There are a few successful partnerships I know of in my area. The Highridge corporation (also one of the largest landscaping firms in the U.S.) was a partnership. And I heard something tragic happened and one of the partners and now it's back to being owned by one guy.

There are a few decent sized companies in my area that are fairly successful and are partnerships. But I don't think it's the norm. It seems to be the exception.
 

18lmslcsr

LawnSite Member
Location
Racine, WI
Have hade many thoughts about this same topic and some soulful introspection and conversations with another Lco which sub contracting is done for. Still have thoughts of it, but with the type of dominant, driver, high energy, focused service 18LMS is, I dont believe it would go to smoothly.

C.
 
OP
M

Mr.Mow-It-All

LawnSite Senior Member
Location
Yo Mamma's House
Yeh Jim that makes a lot of sense. That is what I was looking for, knowing that few partnerships make it in our biz, curious as to what the circumstances are that would allow a partnership make it.

I am curious of the large companies around here, if any of them are partnerships. I know one company that has 60+ employees is not, but there are a couple that have 100+ and one that has 400+ employees that I don't know if they are partnerships or not. I may try and pick there brains.

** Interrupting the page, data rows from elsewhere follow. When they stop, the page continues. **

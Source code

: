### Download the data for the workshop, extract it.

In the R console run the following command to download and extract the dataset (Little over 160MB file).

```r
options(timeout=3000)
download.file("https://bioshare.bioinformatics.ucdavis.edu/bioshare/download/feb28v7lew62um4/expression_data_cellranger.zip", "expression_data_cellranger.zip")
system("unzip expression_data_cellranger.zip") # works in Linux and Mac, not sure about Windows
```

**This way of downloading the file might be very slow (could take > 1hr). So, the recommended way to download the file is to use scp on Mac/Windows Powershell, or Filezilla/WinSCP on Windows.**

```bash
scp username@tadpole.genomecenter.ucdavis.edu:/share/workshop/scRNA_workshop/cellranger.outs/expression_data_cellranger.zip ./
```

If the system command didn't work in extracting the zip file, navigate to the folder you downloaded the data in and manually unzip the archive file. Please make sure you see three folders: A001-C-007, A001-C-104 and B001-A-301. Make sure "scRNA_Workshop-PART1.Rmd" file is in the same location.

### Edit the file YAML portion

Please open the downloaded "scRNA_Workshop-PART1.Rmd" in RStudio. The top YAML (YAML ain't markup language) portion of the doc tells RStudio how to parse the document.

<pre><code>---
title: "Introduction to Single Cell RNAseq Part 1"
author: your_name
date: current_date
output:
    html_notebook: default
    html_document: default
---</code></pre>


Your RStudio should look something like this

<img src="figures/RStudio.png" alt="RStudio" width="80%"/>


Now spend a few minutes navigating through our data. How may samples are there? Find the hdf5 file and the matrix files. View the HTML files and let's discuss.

Thanks for the replies, Just one of those things I was wondering about that I didn't know much about.
 

terrapro

LawnSite Bronze Member
Location
mid-mich
Usually, the larger partnerships are a maintenance only guy merges with a landscape construction, interior plant-scapes, or even a fert only company. they share expenses, and both grow off one another.
exactly. you have two very different but in a related industry well defined well established companies join then basically feeding off of each other
 

JimLewis

LawnSite Fanatic
Location
Beaverton, OR
Yeh Jim that makes a lot of sense. That is what I was looking for, knowing that few partnerships make it in our biz, curious as to what the circumstances are that would allow a partnership make it.

I am curious of the large companies around here, if any of them are partnerships. I know one company that has 60+ employees is not, but there are a couple that have 100+ and one that has 400+ employees that I don't know if they are partnerships or not. I may try and pick there brains.
A lot of this stuff takes time to learn the answers to. I am only just beginning to see the bigger picture of our industry as I read more and attend more industry meetings and trips. One of the best ways to learn the real stories about these bigger companies is to get to know these guys at trade shows, trips, etc. Just on the few Rainbird Select Contractor and Rainbird Rewards trips I've taken in the last year and a few other industry related training classes and events I've attended, I've learned quite a bit about how my competitors work. They don't obviously tell you everything they know if they work in the same are that you do. But you get little pieces of the puzzle. You'd be surprised. They'll tell you more than you think over a beer after some fun event. And what's better is their employees will tell you all sorts of stuff! But I think I've learned the most from contractors who I've met who are from outside my area. They will usually tell me anything because I am not their competitor. I've learned quite a bit about the bigger side of this business and about how my competition does things over the last year or two by going to these functions and just chatting with people.